It is less a question than a taunt, and the Fae King glares at her once before nodding his head. 

They swear to it, and then the circle breaks and the Fae scatter into the darkness. Sam is left alone with Kheelan and Siobhan. He isn’t quite sure what to say. Sam has never considered meeting the woman under these circumstances. 

“Your Majesty I-“

She holds up a hand. 

“None of that. You are my son’s dear love. Come.”

Her arms are out and Sam steps into them and is wrapped in cold, firm flesh. He lets her hold him for several minutes before she pulls back and kisses his forehead. 

“What should I call you then?”

“For the time you will call me Siobhan, but I hope that one day soon you will call me mother as well. In the meantime come with me.”

She links an arm through Sam’s and leads him deeper into the forest. Sam hears noises above them and looks up to see the ravens following along, landing on branches to mutter to one another before flying ahead and waiting again. 

“My son is very special, as you well know, and has earned his title and his place in our society. But he was not always mine. Once, long and long ago, he belonged to a foolish man with an obsession. That man cared little for his sons, and as a result when he was faced with the choice of giving his son up to a monster or ending his quest he chose the quest. Dean became mine in name and blood. But he never forgot his brother. He loved the boy with every breath he took, and there was nothing I could do to stop that.”

Sam thinks back to when he was young and Dean first visited him. He feels a deep pang of envy that makes little sense but cannot be stopped. 
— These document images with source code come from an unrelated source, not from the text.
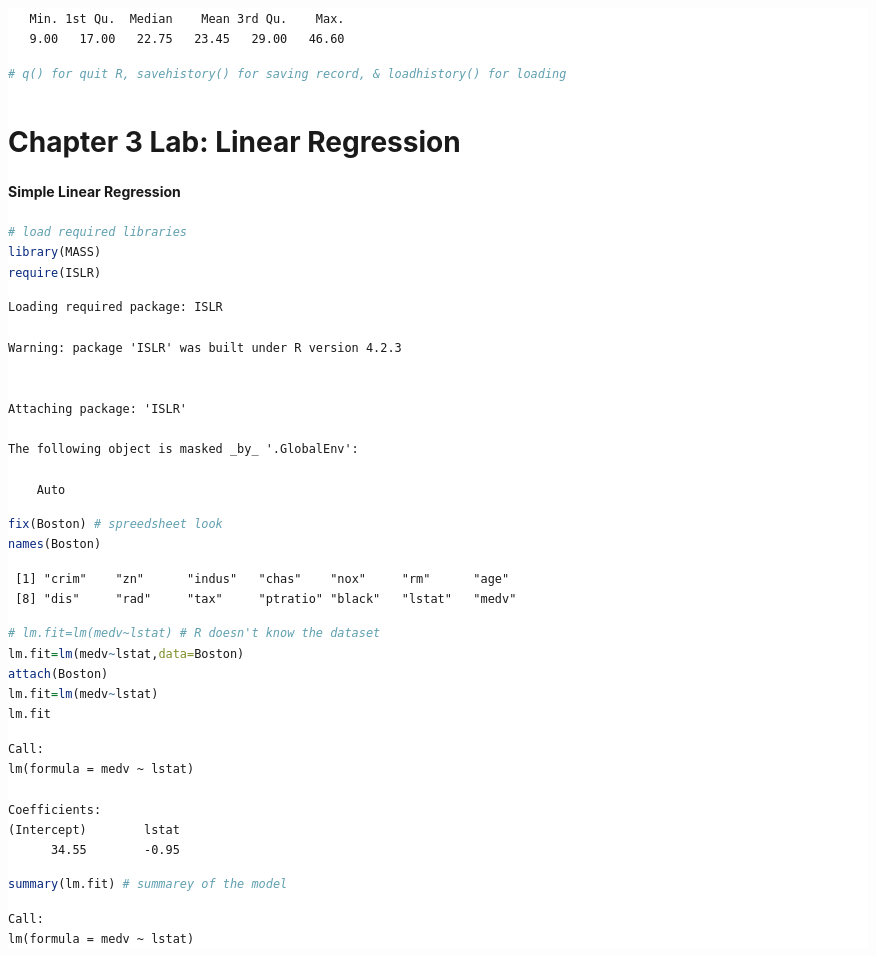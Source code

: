        Min. 1st Qu.  Median    Mean 3rd Qu.    Max. 
       9.00   17.00   22.75   23.45   29.00   46.60 

``` r
# q() for quit R, savehistory() for saving record, & loadhistory() for loading  
```

# Chapter 3 Lab: Linear Regression

#### Simple Linear Regression

``` r
# load required libraries
library(MASS)
require(ISLR)
```

    Loading required package: ISLR

    Warning: package 'ISLR' was built under R version 4.2.3


    Attaching package: 'ISLR'

    The following object is masked _by_ '.GlobalEnv':

        Auto

``` r
fix(Boston) # spreedsheet look
names(Boston)
```

     [1] "crim"    "zn"      "indus"   "chas"    "nox"     "rm"      "age"    
     [8] "dis"     "rad"     "tax"     "ptratio" "black"   "lstat"   "medv"   

``` r
# lm.fit=lm(medv~lstat) # R doesn't know the dataset
lm.fit=lm(medv~lstat,data=Boston)
attach(Boston)
lm.fit=lm(medv~lstat)
lm.fit
```


    Call:
    lm(formula = medv ~ lstat)

    Coefficients:
    (Intercept)        lstat  
          34.55        -0.95  

``` r
summary(lm.fit) # summarey of the model
```


    Call:
    lm(formula = medv ~ lstat)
“What did you do Siobhan?”

Her head tilts a little as she leads Sam to the edge of the long tooth rocks on the Eastern shore of Tir Na Nog. She seems to be studying something out across the water, in all that great darkness. 

“I told him that he should do what was best for him. That if he wanted to give up his title he could, but that if he insisted on collecting the boy he would have to face the truth about them.”

Sam doesn’t know where Kheelan has gone. The unkindness gathers around them, muttering thickly in their throats and hopping along the cold gray stone. 

“The truth?”

Cold fingers slide up Sam’s forearm and rub once in a small circle on his elbow. Then Siobhan, the Queen of the Unseelie and the Night, steps back from Sam and points out across the water. 

“On the other side of this expanse is my son, in a battle for his life. If he can recover the other half of himself, if he can collect his brother and make him the opposing side of his coin, then the morning will return and all will be well. If he cannot he will die in the depths of Under Hill below the Callanish Stones. Will you help him? Will you help my son find what he has lost?”

Around Sam the ravens begin to cry “Help Him” and “For Morning”. Sam’s hands shake uncontrollably. 

“Yes. Whatever Dean needs.”

Siobhan smiles, the curl of her lips not terribly pleasant. 

“Remember, this was your choice.”

Before Sam can ask what that means the unkindness swirls around him, and Sam is lifted from the ground and rushed out over the water. 

 

 

He is dropped outside of the Stones, the unkindness swirling around him one more time before they fly off into the darkness and disappear. Sam looks out over the water, towards the forests he knows and the interior of Tir Na Nog. Then he turns back to the stones. 

There’s an opening, dark and mouth-like, and Sam touches the stones around it and feels the cold and slimy surface. 

And then he steps in before anything inside of him can tell him it’s a bad idea. 

Inside it is dark, darker than anything Sam has ever experienced, and he keeps his hand on the slimy and cold stone as he carefully steps further and further into the dark. 

There’s nothing to hear except for his own breathing pinging on the stone around him, and the soft sound of his shoes scraping on the stone and sending little rivers of gravel flying along in front of him down the slight slope. 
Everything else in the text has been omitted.